→ Work to be completed
Write out the lines of the records from the one containing "doit en effet" to the very last, keeping each exactly as it is.

→ Data in this exercise
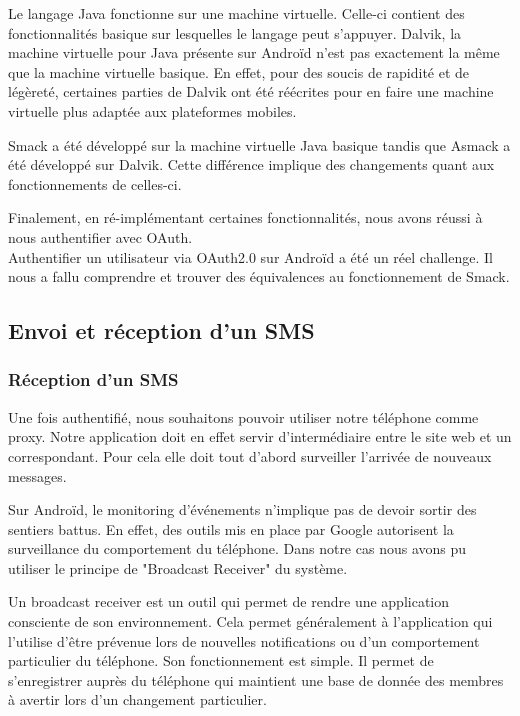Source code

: Le langage Java fonctionne sur une machine virtuelle. Celle-ci contient des fonctionnalités basique sur
lesquelles le langage peut s'appuyer. Dalvik, la machine virtuelle pour Java présente sur Androïd n'est 
pas exactement la même que la machine virtuelle basique. En effet, pour des soucis de rapidité et de 
légèreté, certaines parties de Dalvik ont été réécrites pour en faire une machine virtuelle plus adaptée
aux plateformes mobiles.
 
Smack a été développé sur la machine virtuelle Java basique tandis que Asmack a été développé sur Dalvik.
Cette différence implique des changements quant aux fonctionnements de celles-ci. 
 
Finalement, en ré-implémentant certaines fonctionnalités, nous avons réussi à nous authentifier avec OAuth.
\\


Authentifier un utilisateur via OAuth2.0 sur Androïd a été un réel challenge. Il nous a fallu comprendre 
et trouver des équivalences au fonctionnement de Smack. 
\\
 
 
 
\subsection{Envoi et réception d'un SMS}
 
\subsubsection{Réception d'un SMS}
 
Une fois authentifié, nous souhaitons pouvoir utiliser notre téléphone comme proxy. Notre application
doit en effet servir d'intermédiaire entre le site web et un correspondant. Pour cela elle doit tout
d'abord surveiller l'arrivée de nouveaux messages. 
 
Sur Androïd, le monitoring d'événements n'implique pas de devoir sortir des sentiers battus. En effet,
des outils mis en place par Google autorisent la surveillance du comportement du téléphone. Dans notre cas 
nous avons pu utiliser le principe de "Broadcast Receiver" du système. 
 
Un broadcast receiver est un outil qui permet de rendre une application consciente de son environnement.
Cela permet généralement à l'application qui l'utilise d’être prévenue lors de nouvelles notifications ou 
d'un comportement particulier du téléphone.
Son fonctionnement est simple. Il permet de s'enregistrer auprès du téléphone qui maintient une base de donnée des 
membres à avertir lors d'un changement particulier.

→ Answer space
doit en effet servir d'intermédiaire entre le site web et un correspondant. Pour cela elle doit tout
d'abord surveiller l'arrivée de nouveaux messages. 
 
Sur Androïd, le monitoring d'événements n'implique pas de devoir sortir des sentiers battus. En effet,
des outils mis en place par Google autorisent la surveillance du comportement du téléphone. Dans notre cas 
nous avons pu utiliser le principe de "Broadcast Receiver" du système. 
 
Un broadcast receiver est un outil qui permet de rendre une application consciente de son environnement.
Cela permet généralement à l'application qui l'utilise d’être prévenue lors de nouvelles notifications ou 
d'un comportement particulier du téléphone.
Son fonctionnement est simple. Il permet de s'enregistrer auprès du téléphone qui maintient une base de donnée des 
membres à avertir lors d'un changement particulier.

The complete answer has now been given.